The European Union is policed by some 1.4 million police officers. Within the 15 countries over 100 independent police forces operate in 18 languages.
Disciplined work practices and the presence of a common purpose compensate to some extent for the linguistic and administrative disparity within this operational community. These two strengths also foster the application of linguistic control methodologies to the creation of purpose-built multilingual systems of communications such as LinguaNet by means of which impediments to international police cooperation can be overcome.
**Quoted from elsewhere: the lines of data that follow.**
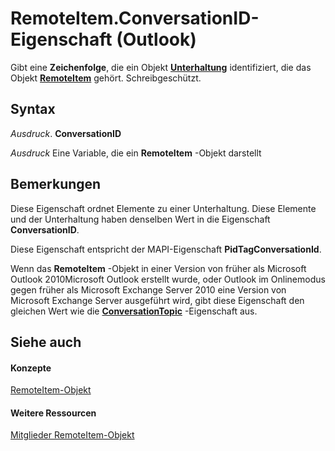 
# RemoteItem.ConversationID-Eigenschaft (Outlook)

Gibt eine  **Zeichenfolge**, die ein Objekt **[Unterhaltung](2705d38a-ebc0-e5a7-208b-ffe1f5446b1b.md)** identifiziert, die das Objekt **[RemoteItem](6302aaff-cdcf-4d86-60f1-4bed15540d9f.md)** gehört. Schreibgeschützt.


## Syntax

 _Ausdruck_. **ConversationID**

 _Ausdruck_ Eine Variable, die ein **RemoteItem** -Objekt darstellt


## Bemerkungen

Diese Eigenschaft ordnet Elemente zu einer Unterhaltung. Diese Elemente und der Unterhaltung haben denselben Wert in die Eigenschaft  **ConversationID**.

Diese Eigenschaft entspricht der MAPI-Eigenschaft  **PidTagConversationId**.

Wenn das  **RemoteItem** -Objekt in einer Version von früher als Microsoft Outlook 2010Microsoft Outlook erstellt wurde, oder Outlook im Onlinemodus gegen früher als Microsoft Exchange Server 2010 eine Version von Microsoft Exchange Server ausgeführt wird, gibt diese Eigenschaft den gleichen Wert wie die **[ConversationTopic](dc46a62a-2259-80a8-3abf-ce214d9c911b.md)** -Eigenschaft aus.


## Siehe auch


#### Konzepte


[RemoteItem-Objekt](6302aaff-cdcf-4d86-60f1-4bed15540d9f.md)
#### Weitere Ressourcen


[Mitglieder RemoteItem-Objekt](http://msdn.microsoft.com/library/15c0872e-88cc-9b9b-c31e-c15d6971e6e0%28Office.15%29.aspx)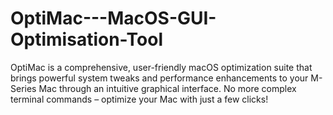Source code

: # OptiMac---MacOS-GUI-Optimisation-Tool
OptiMac is a comprehensive, user-friendly macOS optimization suite that brings powerful system tweaks and performance enhancements to your M-Series Mac through an intuitive graphical interface. No more complex terminal commands – optimize your Mac with just a few clicks!

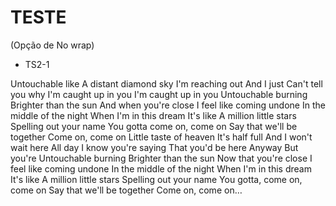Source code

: # TESTE

(Opção de No wrap)
 - TS2-1

Untouchable like
A distant diamond sky
I'm reaching out
And I just
Can't tell you why
I'm caught up in you
I'm caught up in you
Untouchable burning
Brighter than the sun
And when you're close
I feel like coming undone
In the middle of the night
When I'm in this dream
It's like
A million little stars
Spelling out your name
You gotta come on, come on
Say that we'll be together
Come on, come on
Little taste of heaven
It's half full
And I won't wait here
All day
I know you're saying
That you'd be here
Anyway
But you're
Untouchable burning
Brighter than the sun
Now that you're close
I feel like coming undone
In the middle of the night
When I'm in this dream
It's like
A million little stars
Spelling out your name
You gotta, come on, come on
Say that we'll be together
Come on, come on…
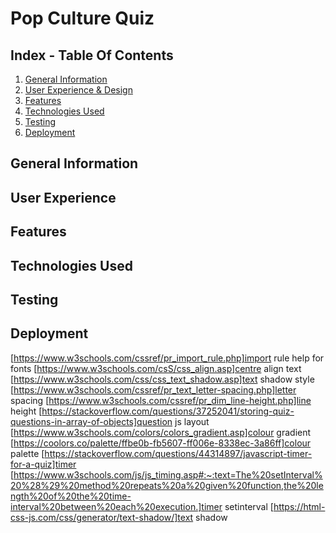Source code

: # Pop Culture Quiz
## Index - Table Of Contents
1. [General Information](#general-info)
2. [User Experience & Design](#ux)
3. [Features](#features)
4. [Technologies Used](#tech-used)
5. [Testing](#testing)
6. [Deployment](#deployment)

<a name="general-info"></a>

## General Information

<a name="ux"></a>

 ## User Experience

  <a name="features"></a>

 ## Features

 <a name="tech-used"></a>

 ## Technologies Used

 <a name="testing"></a>

## Testing

<a name="deployment"></a>

 ## Deployment

 

[https://www.w3schools.com/cssref/pr_import_rule.php]import rule help for fonts
[https://www.w3schools.com/csS/css_align.asp]centre align text
[https://www.w3schools.com/css/css_text_shadow.asp]text shadow style
[https://www.w3schools.com/cssref/pr_text_letter-spacing.php]letter spacing
[https://www.w3schools.com/cssref/pr_dim_line-height.php]line height
[https://stackoverflow.com/questions/37252041/storing-quiz-questions-in-array-of-objects]question js layout
[https://www.w3schools.com/colors/colors_gradient.asp]colour gradient
[https://coolors.co/palette/ffbe0b-fb5607-ff006e-8338ec-3a86ff]colour palette
[https://stackoverflow.com/questions/44314897/javascript-timer-for-a-quiz]timer
[https://www.w3schools.com/js/js_timing.asp#:~:text=The%20setInterval%20%28%29%20method%20repeats%20a%20given%20function,the%20length%20of%20the%20time-interval%20between%20each%20execution.]timer setinterval
[https://html-css-js.com/css/generator/text-shadow/]text shadow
LinguaNet integrates a series of tried and tested linguistic methodologies and two types of enabling technologies. The key linguistic techniques used were developed over the past fifteen years to meet the real operational demands of maritime, police and emergency service communications where fast and accurate messaging is critical.
The enabling technologies fall into two broad categories. The first are largely linguistic software developments. These include the language-processing tools employed to collect and analyse language, produce and access lexicons term banks and directories, run conversions between languages and between different media of communication, e.g. speech from text. Also included are the emerging speech-recognition technologies.
The other enabling technologies of interest to LinguaNet are the rapidly developing transmission technologies and the human interface apparatus associated with them. A number of broad bandwidth transmission systems are now available with associated protocols for message-handling; compression techniques offer the possibility of transmitting bandwidth-demanding images and sounds over low-capacity systems; mobile radio has a greatly enhanced capability; pager technology has improved, and mobile cellular telephone has become widely available.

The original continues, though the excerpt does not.